(Stored data entries)
--------
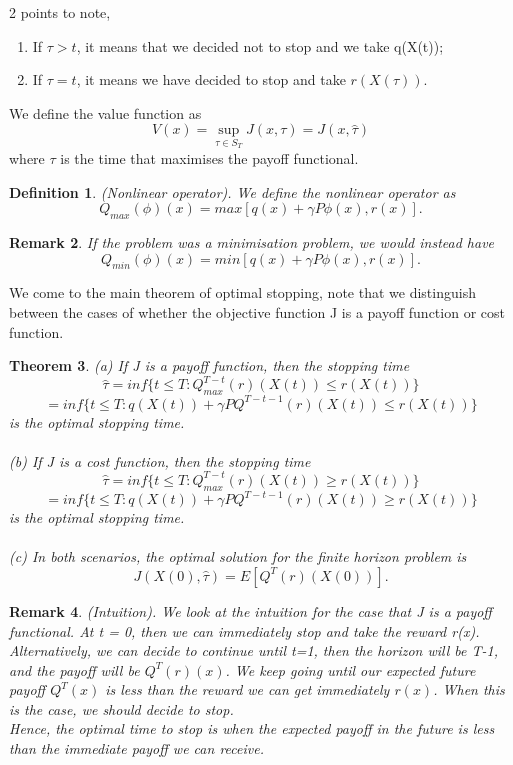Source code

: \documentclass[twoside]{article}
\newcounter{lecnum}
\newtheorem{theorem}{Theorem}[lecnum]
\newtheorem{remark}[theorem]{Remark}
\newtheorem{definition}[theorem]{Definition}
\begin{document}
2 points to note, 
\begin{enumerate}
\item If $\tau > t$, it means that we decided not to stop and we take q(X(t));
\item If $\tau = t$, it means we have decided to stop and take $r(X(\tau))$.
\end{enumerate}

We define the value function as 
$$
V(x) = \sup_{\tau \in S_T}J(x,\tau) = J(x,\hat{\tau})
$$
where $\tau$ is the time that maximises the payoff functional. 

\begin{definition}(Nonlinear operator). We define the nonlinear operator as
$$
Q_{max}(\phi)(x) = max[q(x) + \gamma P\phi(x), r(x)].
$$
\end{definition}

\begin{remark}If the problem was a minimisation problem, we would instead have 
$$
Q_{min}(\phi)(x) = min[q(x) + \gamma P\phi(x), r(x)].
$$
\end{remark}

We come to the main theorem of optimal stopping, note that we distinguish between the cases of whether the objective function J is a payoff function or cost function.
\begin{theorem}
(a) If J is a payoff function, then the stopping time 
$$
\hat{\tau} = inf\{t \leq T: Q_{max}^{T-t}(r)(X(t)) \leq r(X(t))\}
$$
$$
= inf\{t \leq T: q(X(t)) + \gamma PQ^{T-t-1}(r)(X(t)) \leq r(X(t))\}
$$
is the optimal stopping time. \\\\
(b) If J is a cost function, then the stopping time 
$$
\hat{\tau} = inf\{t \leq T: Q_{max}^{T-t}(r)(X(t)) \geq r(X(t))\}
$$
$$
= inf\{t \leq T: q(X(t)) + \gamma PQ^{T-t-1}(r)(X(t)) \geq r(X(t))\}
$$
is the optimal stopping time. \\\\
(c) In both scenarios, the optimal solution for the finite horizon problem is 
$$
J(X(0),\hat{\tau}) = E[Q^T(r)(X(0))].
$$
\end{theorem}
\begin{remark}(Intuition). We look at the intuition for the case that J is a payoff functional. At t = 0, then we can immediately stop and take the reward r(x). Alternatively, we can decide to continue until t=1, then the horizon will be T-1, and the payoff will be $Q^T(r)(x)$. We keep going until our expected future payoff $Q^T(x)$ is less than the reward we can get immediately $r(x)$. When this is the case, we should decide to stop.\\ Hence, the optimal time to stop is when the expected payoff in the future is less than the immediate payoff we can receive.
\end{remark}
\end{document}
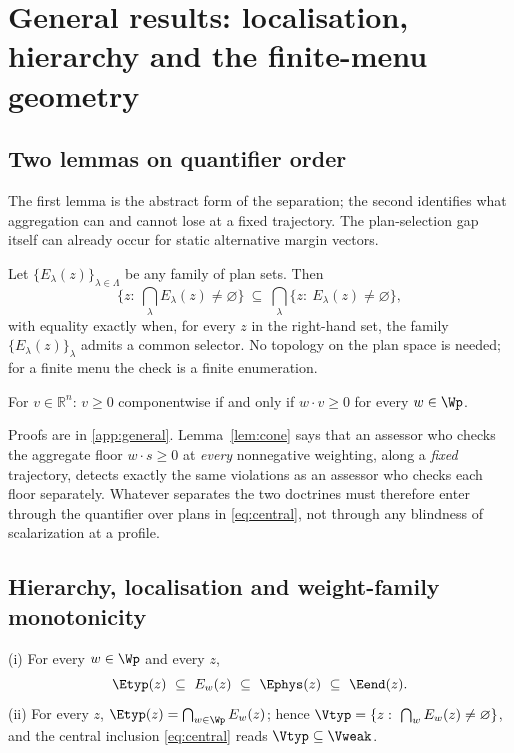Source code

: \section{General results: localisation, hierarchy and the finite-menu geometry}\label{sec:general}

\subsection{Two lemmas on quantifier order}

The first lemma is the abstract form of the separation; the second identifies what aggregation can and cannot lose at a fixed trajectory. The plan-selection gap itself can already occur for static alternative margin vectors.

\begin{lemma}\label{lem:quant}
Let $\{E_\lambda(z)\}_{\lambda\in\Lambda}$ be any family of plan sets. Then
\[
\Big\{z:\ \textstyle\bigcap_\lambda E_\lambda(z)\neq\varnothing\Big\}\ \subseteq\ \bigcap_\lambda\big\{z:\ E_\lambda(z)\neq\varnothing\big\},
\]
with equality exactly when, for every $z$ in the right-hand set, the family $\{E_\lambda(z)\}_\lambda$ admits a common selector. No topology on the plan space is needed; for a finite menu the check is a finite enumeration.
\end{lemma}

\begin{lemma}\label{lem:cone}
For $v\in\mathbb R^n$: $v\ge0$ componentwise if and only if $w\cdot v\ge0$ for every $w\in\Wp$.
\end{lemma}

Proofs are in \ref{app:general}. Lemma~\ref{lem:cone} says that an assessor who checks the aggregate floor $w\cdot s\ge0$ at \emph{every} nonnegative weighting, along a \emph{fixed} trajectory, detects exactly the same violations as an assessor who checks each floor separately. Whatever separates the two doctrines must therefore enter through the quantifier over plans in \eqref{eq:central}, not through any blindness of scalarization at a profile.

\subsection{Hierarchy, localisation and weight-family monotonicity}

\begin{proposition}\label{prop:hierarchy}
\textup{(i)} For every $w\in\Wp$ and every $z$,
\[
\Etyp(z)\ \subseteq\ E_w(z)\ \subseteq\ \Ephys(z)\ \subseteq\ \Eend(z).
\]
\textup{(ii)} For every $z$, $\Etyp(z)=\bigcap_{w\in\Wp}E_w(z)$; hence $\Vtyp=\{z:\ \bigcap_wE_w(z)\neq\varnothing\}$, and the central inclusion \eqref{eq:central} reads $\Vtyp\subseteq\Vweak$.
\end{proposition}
--------
EXERCISE PROMPT: All records above need to be returned exactly. Omit the pictures.

YOUR RESPONSE:
Source code

: \documentclass[twoside]{article}
\newcounter{lecnum}
\newtheorem{theorem}{Theorem}[lecnum]
\newtheorem{remark}[theorem]{Remark}
\newtheorem{definition}[theorem]{Definition}
\begin{document}
2 points to note, 
\begin{enumerate}
\item If $\tau > t$, it means that we decided not to stop and we take q(X(t));
\item If $\tau = t$, it means we have decided to stop and take $r(X(\tau))$.
\end{enumerate}

We define the value function as 
$$
V(x) = \sup_{\tau \in S_T}J(x,\tau) = J(x,\hat{\tau})
$$
where $\tau$ is the time that maximises the payoff functional. 

\begin{definition}(Nonlinear operator). We define the nonlinear operator as
$$
Q_{max}(\phi)(x) = max[q(x) + \gamma P\phi(x), r(x)].
$$
\end{definition}

\begin{remark}If the problem was a minimisation problem, we would instead have 
$$
Q_{min}(\phi)(x) = min[q(x) + \gamma P\phi(x), r(x)].
$$
\end{remark}

We come to the main theorem of optimal stopping, note that we distinguish between the cases of whether the objective function J is a payoff function or cost function.
\begin{theorem}
(a) If J is a payoff function, then the stopping time 
$$
\hat{\tau} = inf\{t \leq T: Q_{max}^{T-t}(r)(X(t)) \leq r(X(t))\}
$$
$$
= inf\{t \leq T: q(X(t)) + \gamma PQ^{T-t-1}(r)(X(t)) \leq r(X(t))\}
$$
is the optimal stopping time. \\\\
(b) If J is a cost function, then the stopping time 
$$
\hat{\tau} = inf\{t \leq T: Q_{max}^{T-t}(r)(X(t)) \geq r(X(t))\}
$$
$$
= inf\{t \leq T: q(X(t)) + \gamma PQ^{T-t-1}(r)(X(t)) \geq r(X(t))\}
$$
is the optimal stopping time. \\\\
(c) In both scenarios, the optimal solution for the finite horizon problem is 
$$
J(X(0),\hat{\tau}) = E[Q^T(r)(X(0))].
$$
\end{theorem}
\begin{remark}(Intuition). We look at the intuition for the case that J is a payoff functional. At t = 0, then we can immediately stop and take the reward r(x). Alternatively, we can decide to continue until t=1, then the horizon will be T-1, and the payoff will be $Q^T(r)(x)$. We keep going until our expected future payoff $Q^T(x)$ is less than the reward we can get immediately $r(x)$. When this is the case, we should decide to stop.\\ Hence, the optimal time to stop is when the expected payoff in the future is less than the immediate payoff we can receive.
\end{remark}
\end{document}
Source code

: \section{General results: localisation, hierarchy and the finite-menu geometry}\label{sec:general}

\subsection{Two lemmas on quantifier order}

The first lemma is the abstract form of the separation; the second identifies what aggregation can and cannot lose at a fixed trajectory. The plan-selection gap itself can already occur for static alternative margin vectors.

\begin{lemma}\label{lem:quant}
Let $\{E_\lambda(z)\}_{\lambda\in\Lambda}$ be any family of plan sets. Then
\[
\Big\{z:\ \textstyle\bigcap_\lambda E_\lambda(z)\neq\varnothing\Big\}\ \subseteq\ \bigcap_\lambda\big\{z:\ E_\lambda(z)\neq\varnothing\big\},
\]
with equality exactly when, for every $z$ in the right-hand set, the family $\{E_\lambda(z)\}_\lambda$ admits a common selector. No topology on the plan space is needed; for a finite menu the check is a finite enumeration.
\end{lemma}

\begin{lemma}\label{lem:cone}
For $v\in\mathbb R^n$: $v\ge0$ componentwise if and only if $w\cdot v\ge0$ for every $w\in\Wp$.
\end{lemma}

Proofs are in \ref{app:general}. Lemma~\ref{lem:cone} says that an assessor who checks the aggregate floor $w\cdot s\ge0$ at \emph{every} nonnegative weighting, along a \emph{fixed} trajectory, detects exactly the same violations as an assessor who checks each floor separately. Whatever separates the two doctrines must therefore enter through the quantifier over plans in \eqref{eq:central}, not through any blindness of scalarization at a profile.

\subsection{Hierarchy, localisation and weight-family monotonicity}

\begin{proposition}\label{prop:hierarchy}
\textup{(i)} For every $w\in\Wp$ and every $z$,
\[
\Etyp(z)\ \subseteq\ E_w(z)\ \subseteq\ \Ephys(z)\ \subseteq\ \Eend(z).
\]
\textup{(ii)} For every $z$, $\Etyp(z)=\bigcap_{w\in\Wp}E_w(z)$; hence $\Vtyp=\{z:\ \bigcap_wE_w(z)\neq\varnothing\}$, and the central inclusion \eqref{eq:central} reads $\Vtyp\subseteq\Vweak$.
\end{proposition}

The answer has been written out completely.